I’m not ready to give up – not yet.  The smile represents a glimmer of hope.  However, I have to be ready.  I’ve never turned down anyone for music therapy services.  I’ve had people decide that they didn’t want to continue with music, but I’ve never been the one to say “no” at the beginning.  It’s not a precedent I really want to set, but it’s an option that I have to consider.  Especially in this case.

Thanks for reading!

-Jesse

Comments
  1. Caylyn says:

    Jesse, I don’t think you should ever be concerned or feel bad about not recommending music therapy for a client. So, don’t think of it as setting a precedent of not providing services, but as setting a precedent of recommending services based on data of what they best respond to, which is ultimately best for the client. Anything else would be a disservice to the client and a disservice to our profession! Now, all that aside, this is a difficult situation you have with your client, because I don’t know the client and I don’t know the type of facility you work in. So, I’m not saying you should or shouldn’t provide MT, because there’s so much I don’t know. I know for me, I work for a school district, and if a student is to receive music therapy on his/her IEP, there needs to be supporting data showing educational need, which includes data showing an increased response in a music setting as opposed to a nonmusic setting. So, there are many students that may, of course, benefit from music therapy, but not qualify for services. And I don’t have a problem sitting in an IEP meeting explaining this to parents, that their child will not have MT on their IEP (because I have strong data (and administration) to support me). This is specific to special ed and my school district. Anyway, I know you didn’t ask for my unsolicited advice. I just happen to follow your blog on my google reader, and figured I’d put in my 2 cents. Feel free to email me. I’m fascinated with individuals with autism, and would be happy to problem solve more if you need.

    • themtguy says:

      Thanks! Advice is a good thing…that’s part of why I do this, just to talk through things and maybe get some other ideas. What I should have said is that it’s a precedent I don’t want to set, but will if I need to. I want to take my time in deciding what is best for the client, I’m just not looking forward to the prospect of having to say no. I also don’t want to make it a habit…I don’t want to start giving up too early.
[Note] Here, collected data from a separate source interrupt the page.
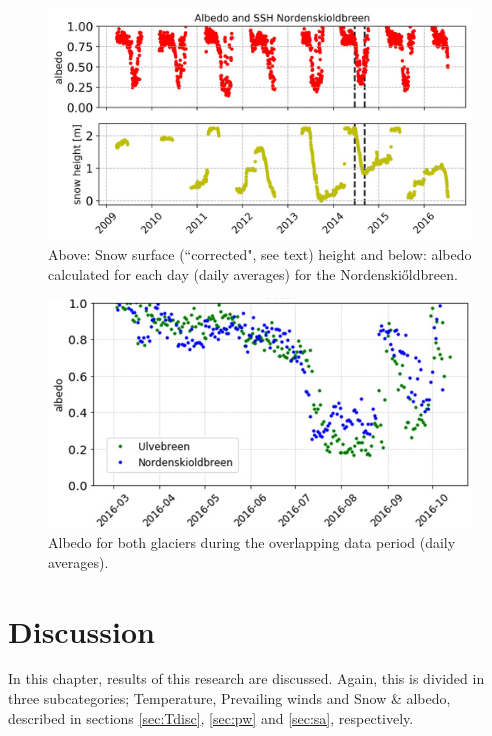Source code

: \documentclass[11pt]{report}
\begin{document}
\begin{figure}[h]
\includegraphics[scale=1, width=1\textwidth]{Picture3.jpg}
\caption{Above: Snow surface (``corrected", see text) height and below: albedo calculated for each day (daily averages) for the Nordenski\H{o}ldbreen.}
\label{fig:S3}
\end{figure}

\begin{figure}[h]
\includegraphics[scale=1, width=1 \textwidth]{albedo.jpg}
\caption{Albedo for both glaciers during the overlapping data period (daily averages).}
\label{fig:albedo}
\end{figure}


\chapter{Discussion} \label{sec:discussion}

In this chapter, results of this research are discussed. Again, this is divided in three subcategories; Temperature, Prevailing winds and Snow \& albedo, described in sections \ref{sec:Tdisc}, \ref{sec:pw} and \ref{sec:sa}, respectively. 
\end{document}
      I appreciate the comment…feel free to weigh in at any time!

  2. Roia says:

    While it is possible that this young man may not be appropriate for music therapy, it’s also possible that he needs a completely different approach. If he’s okay with you singing to him, then start there. Start by singing about what’s he’s doing. Sing about the fact that you’re trying to learn about him and you aren’t sure what’s upsetting him and why, but you’d like to work on figuring it out with him. He doesn’t seem to use speech, and he clearly hasn’t figured out a more effective way of communicating with you. It may not be that he’s “trying to get away with” acting out. Work at listening to him (rather than expecting him to listen to you), and let him know that that is what you’re trying to do. Often we assume that just because we’re music therapists our clients are going to like us and want to have a relationship with us. Sometimes it takes a while to build a therapy relationship and even longer to create trust. Don’t give up yet.

    • themtguy says:

      Thanks…that’s a thought. That’s a different approach than I’ve taken before, and I’m not exactly sure how it would go. I’m willing to give it a try. And thanks for the encouragement!

  3. Dad says:

    Whoa! That’s a tough one, seems worthy of thought. I can appreciate how unpredictable your world can be – even as experience indicates almost everyone progresses, they don’t stay where they began. His baseline (?), what he brings in, seems to be in a hard to reach place. Thankfully, “his” staff is available to monitor somewhat. I’m guessing you’ll be tracking him for another session or two … it sounds like you’re probing the right places. Any clues from family or staff about what his “acting out” is about? These immediate reactions?